Detrás de sí había una puerta blanca, grande, completamente cerrada. El pasillo
se perdía en el horizonte y a los costados, lo que serían las paredes, eran
transparentes y por ellas se podía observar todo, absolutamente todo. Comenzó a
caminar y veía la vida de sus amigos, de sus hijos, de su esposa, la vida de
personas desconocidas, lugares que jamás había visitado, y también cielos
magníficos que jamás había pensado que existieran. Caminó y caminó sin
detenerse, sin sentirse cansado, observándolo todo y embriagándose de belleza.

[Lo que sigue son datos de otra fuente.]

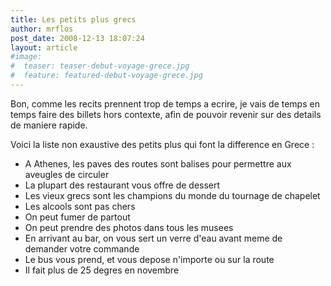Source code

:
 ```yaml
---
title: Les petits plus grecs
author: mrflos
post_date: 2008-12-13 18:07:24
layout: article
#image:
#  teaser: teaser-debut-voyage-grece.jpg
#  feature: featured-debut-voyage-grece.jpg
---
```

Bon, comme les recits prennent trop de temps a ecrire, je vais de temps en temps faire des billets hors contexte, afin de pouvoir revenir sur des details de maniere rapide.

Voici la liste non exaustive des petits plus qui font la difference en Grece :
<ul>
	<li>A Athenes, les paves des routes sont balises pour permettre aux aveugles de circuler</li>
	<li>La plupart des restaurant vous offre de dessert</li>
	<li>Les vieux grecs sont les champions du monde du tournage de chapelet</li>
	<li>Les alcools sont pas chers</li>
	<li>On peut fumer de partout</li>
	<li>On peut prendre des photos dans tous les musees</li>
	<li>En arrivant au bar, on vous sert un verre d'eau avant meme de demander votre commande</li>
	<li>Le bus vous prend, et vous depose n'importe ou sur la route</li>
	<li>Il fait plus de 25 degres en novembre</li>
</ul>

Vio a su esposa llorar, cargada de angustia, y no entendió el porqué. Sus hijos
también lloraban y abrazaban a su madre. Los vio crecidos, inclusive con nietos
suyos en los brazos, meciéndolos con amor. Aquello producía mucho desconsuelo y
congoja en Joaquín Espinilla. Tras ver esas imágenes se detuvo y quiso volver,
pero la puerta que tenía en un principio a sus espaldas había desaparecido por
completo. Ya no había retorno. Decidió seguir avanzando, y entonces se echó a
correr. Lo hizo con mucha velocidad, con toda la fuerza que podía sentir en su
musculatura, sin embargo no sintió jamás el cansancio. Su cuerpo corría, las
imágenes se sucedían en las paredes, pero no se cansaba, ni siquiera jadeaba.

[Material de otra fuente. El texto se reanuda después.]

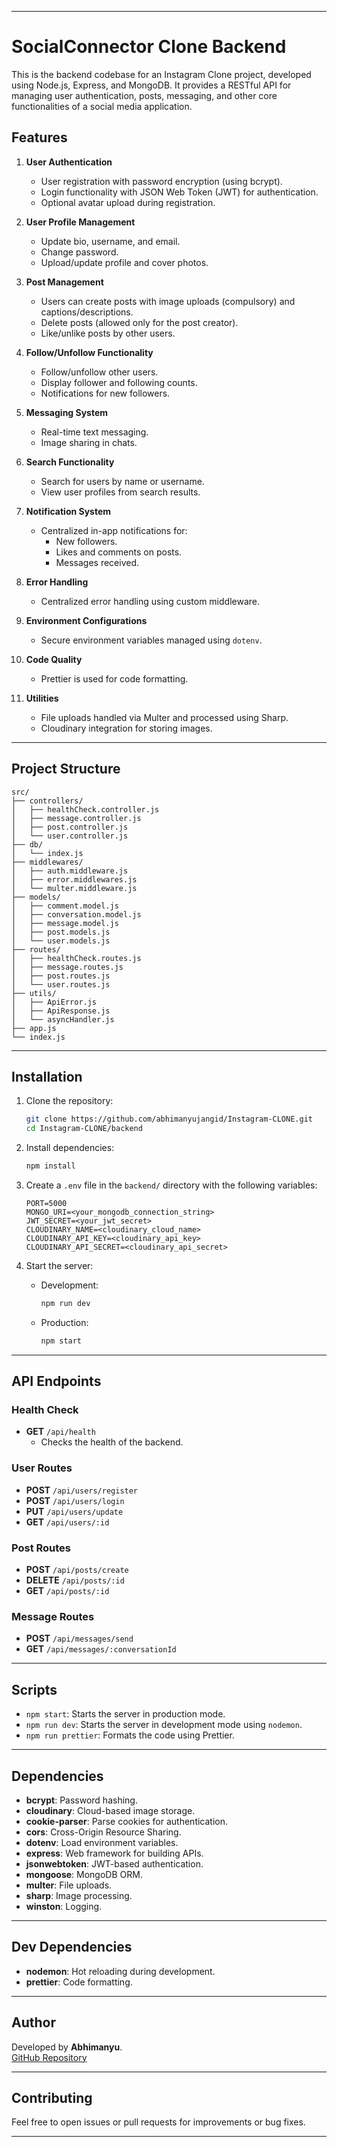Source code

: 

---

# SocialConnector Clone Backend

This is the backend codebase for an Instagram Clone project, developed using Node.js, Express, and MongoDB. It provides a RESTful API for managing user authentication, posts, messaging, and other core functionalities of a social media application.

## Features

1. **User Authentication**
   - User registration with password encryption (using bcrypt).
   - Login functionality with JSON Web Token (JWT) for authentication.
   - Optional avatar upload during registration.

2. **User Profile Management**
   - Update bio, username, and email.
   - Change password.
   - Upload/update profile and cover photos.

3. **Post Management**
   - Users can create posts with image uploads (compulsory) and captions/descriptions.
   - Delete posts (allowed only for the post creator).
   - Like/unlike posts by other users.

4. **Follow/Unfollow Functionality**
   - Follow/unfollow other users.
   - Display follower and following counts.
   - Notifications for new followers.

5. **Messaging System**
   - Real-time text messaging.
   - Image sharing in chats.

6. **Search Functionality**
   - Search for users by name or username.
   - View user profiles from search results.

7. **Notification System**
   - Centralized in-app notifications for:
     - New followers.
     - Likes and comments on posts.
     - Messages received.

8. **Error Handling**
   - Centralized error handling using custom middleware.

9. **Environment Configurations**
   - Secure environment variables managed using `dotenv`.

10. **Code Quality**
    - Prettier is used for code formatting.

11. **Utilities**
    - File uploads handled via Multer and processed using Sharp.
    - Cloudinary integration for storing images.

---

## Project Structure

```
src/
├── controllers/
│   ├── healthCheck.controller.js
│   ├── message.controller.js
│   ├── post.controller.js
│   └── user.controller.js
├── db/
│   └── index.js
├── middlewares/
│   ├── auth.middleware.js
│   ├── error.middlewares.js
│   └── multer.middleware.js
├── models/
│   ├── comment.model.js
│   ├── conversation.model.js
│   ├── message.model.js
│   ├── post.models.js
│   └── user.models.js
├── routes/
│   ├── healthCheck.routes.js
│   ├── message.routes.js
│   ├── post.routes.js
│   └── user.routes.js
├── utils/
│   ├── ApiError.js
│   ├── ApiResponse.js
│   └── asyncHandler.js
├── app.js
└── index.js
```

---

## Installation

1. Clone the repository:
   ```bash
   git clone https://github.com/abhimanyujangid/Instagram-CLONE.git
   cd Instagram-CLONE/backend
   ```

2. Install dependencies:
   ```bash
   npm install
   ```

3. Create a `.env` file in the `backend/` directory with the following variables:
   ```env
   PORT=5000
   MONGO_URI=<your_mongodb_connection_string>
   JWT_SECRET=<your_jwt_secret>
   CLOUDINARY_NAME=<cloudinary_cloud_name>
   CLOUDINARY_API_KEY=<cloudinary_api_key>
   CLOUDINARY_API_SECRET=<cloudinary_api_secret>
   ```

4. Start the server:
   - Development:
     ```bash
     npm run dev
     ```
   - Production:
     ```bash
     npm start
     ```

---

## API Endpoints

### Health Check
- **GET** `/api/health`
  - Checks the health of the backend.

### User Routes
- **POST** `/api/users/register`
- **POST** `/api/users/login`
- **PUT** `/api/users/update`
- **GET** `/api/users/:id`

### Post Routes
- **POST** `/api/posts/create`
- **DELETE** `/api/posts/:id`
- **GET** `/api/posts/:id`

### Message Routes
- **POST** `/api/messages/send`
- **GET** `/api/messages/:conversationId`

---

## Scripts

- `npm start`: Starts the server in production mode.
- `npm run dev`: Starts the server in development mode using `nodemon`.
- `npm run prettier`: Formats the code using Prettier.

---

## Dependencies

- **bcrypt**: Password hashing.
- **cloudinary**: Cloud-based image storage.
- **cookie-parser**: Parse cookies for authentication.
- **cors**: Cross-Origin Resource Sharing.
- **dotenv**: Load environment variables.
- **express**: Web framework for building APIs.
- **jsonwebtoken**: JWT-based authentication.
- **mongoose**: MongoDB ORM.
- **multer**: File uploads.
- **sharp**: Image processing.
- **winston**: Logging.

---

## Dev Dependencies

- **nodemon**: Hot reloading during development.
- **prettier**: Code formatting.

---

## Author

Developed by **Abhimanyu**.  
[GitHub Repository](https://github.com/abhimanyujangid/Instagram-CLONE)

---

## Contributing

Feel free to open issues or pull requests for improvements or bug fixes.

---
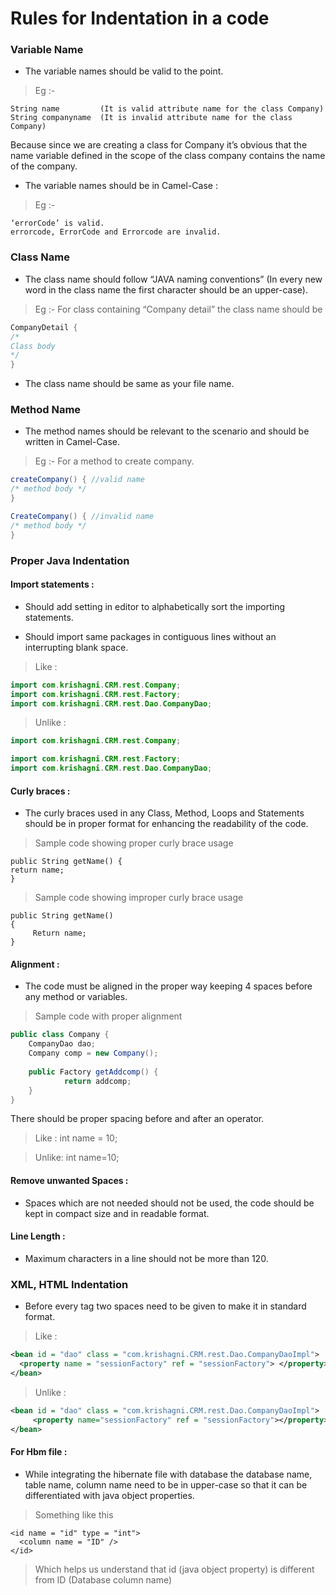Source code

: # Rules for Indentation in a code

### Variable Name


+ The variable names should be valid to the point.


> Eg :-

```  
String name 		(It is valid attribute name for the class Company)
String companyname 	(It is invalid attribute name for the class Company)
```
Because since we are creating a class for Company it’s obvious that the name variable defined in the scope of the class company contains the name of the company.

+ The variable names should be in Camel-Case :


> Eg :-

```
‘errorCode’ is valid. 
errorcode, ErrorCode and Errorcode are invalid.
```

### Class Name

+ The class name should follow “JAVA naming conventions” (In every new word in the class name the first character should be an upper-case).



> Eg :- For class containing “Company detail” the class name should be

```java
CompanyDetail {
/*
Class body
*/
}
```

+ The class name should be same as your file name.

### Method Name 

+ The method names should be relevant to the scenario and should be written in Camel-Case.


> Eg :-	For a method to create company.

```java
createCompany() { //valid name	
/* method body */
}	

CreateCompany() { //invalid name	
/* method body */
}     
```



### Proper Java Indentation

#### Import statements :

+ Should add setting in editor to alphabetically sort the importing statements.


+ Should import same packages in contiguous lines without an interrupting blank space. 	


> Like :

```java
import com.krishagni.CRM.rest.Company;
import com.krishagni.CRM.rest.Factory;
import com.krishagni.CRM.rest.Dao.CompanyDao;
```

> Unlike :

```java
import com.krishagni.CRM.rest.Company;

import com.krishagni.CRM.rest.Factory;
import com.krishagni.CRM.rest.Dao.CompanyDao;
```

#### Curly braces :


+ The curly braces used in any Class, Method, Loops and Statements should be in proper format for enhancing the readability of the code.



> Sample code showing proper curly brace usage
```
public String getName() {
return name;
}
```


> Sample code showing improper curly brace usage
```
public String getName() 
{
   	 Return name;
}
```


#### Alignment :


+ The code must be aligned in the proper way keeping 4 spaces before any method or variables.


> Sample code with proper alignment

```java 	
public class Company {
    CompanyDao dao;
    Company comp = new Company();    
    
    public Factory getAddcomp() {
	        return addcomp;
    }
}
```

There should be proper spacing before and after an operator.


> Like :
int name = 10; 



> Unlike:
int name=10;



#### Remove unwanted Spaces :


+ Spaces which are not needed should not be used, the code should be kept in compact size and in readable format.



#### Line Length :


+ Maximum characters in a line should not be more than 120.



### XML, HTML Indentation


+ Before every tag two spaces need to be given to make it in standard format.


> Like :

```xml
<bean id = "dao" class = "com.krishagni.CRM.rest.Dao.CompanyDaoImpl">
  <property name = "sessionFactory" ref = "sessionFactory"> </property>
</bean>
```

> Unlike :

```xml
<bean id = "dao" class = "com.krishagni.CRM.rest.Dao.CompanyDaoImpl">
   	 <property name="sessionFactory" ref = "sessionFactory"></property>
</bean>
```


#### For Hbm file :


+ While integrating the hibernate file with database the database name, table name, column name need to be in upper-case so that it can be differentiated with java object properties.  


> Something like this 
```
<id name = "id" type = "int">
  <column name = "ID" />
</id>
```


> Which helps us understand that id (java object property) is different from ID (Database column name)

De repente se detuvo y se preguntó si habría enloquecido. Entonces la respuesta
apareció ante sus ojos. La misteriosa mujer caminaba lentamente hacia él. Esta
vez no había sonrisa en su rostro, sino una parca seriedad. Ya delante de él la
mujer lo tomó de los hombros y lo abrazó con fuerza.
—Bienvenido
–dijo ella.
Joaquín
cerró los ojos tras escuchar aquella frase y al volver a abrirlos observó un
cielo majestuoso, de un celeste puro, con nubes gigantescas que se elevaban
como enormes murallones de un color blanco inmaculado. Rayos de sol las
atravesaban y brillaban con una claridad inaudita. La imagen era de una belleza
descomunal. Se sintió solo, con tristeza, atrapado en los brazos fríos de una
mujer desconocida. Sintió la ausencia de los seres amados y quiso estar muerto.
En
la mañana de 12 de julio de 2014 los diarios locales hablaban de una horrible
muerte. Un hombre de unos cuarenta años se había suicidado arrojándose desde el
balcón de su departamento. Su esposa –decían las noticias— había intentado
detenerlo, pero él tras levantarse de la cama caminó sin detenerse hacia el
balcón, como si una fuerza extraordinaria lo atrajera y lo condujera
involuntariamente. Al llegar al balcón se paró sobre la barandilla y
simplemente se dejó caer. Esa noche el cielo se vestía de un modo especial,
pues era noche de luna llena, una luna enorme, anaranjada, que lo iluminaba
todo, inclusive hasta la propia muerte.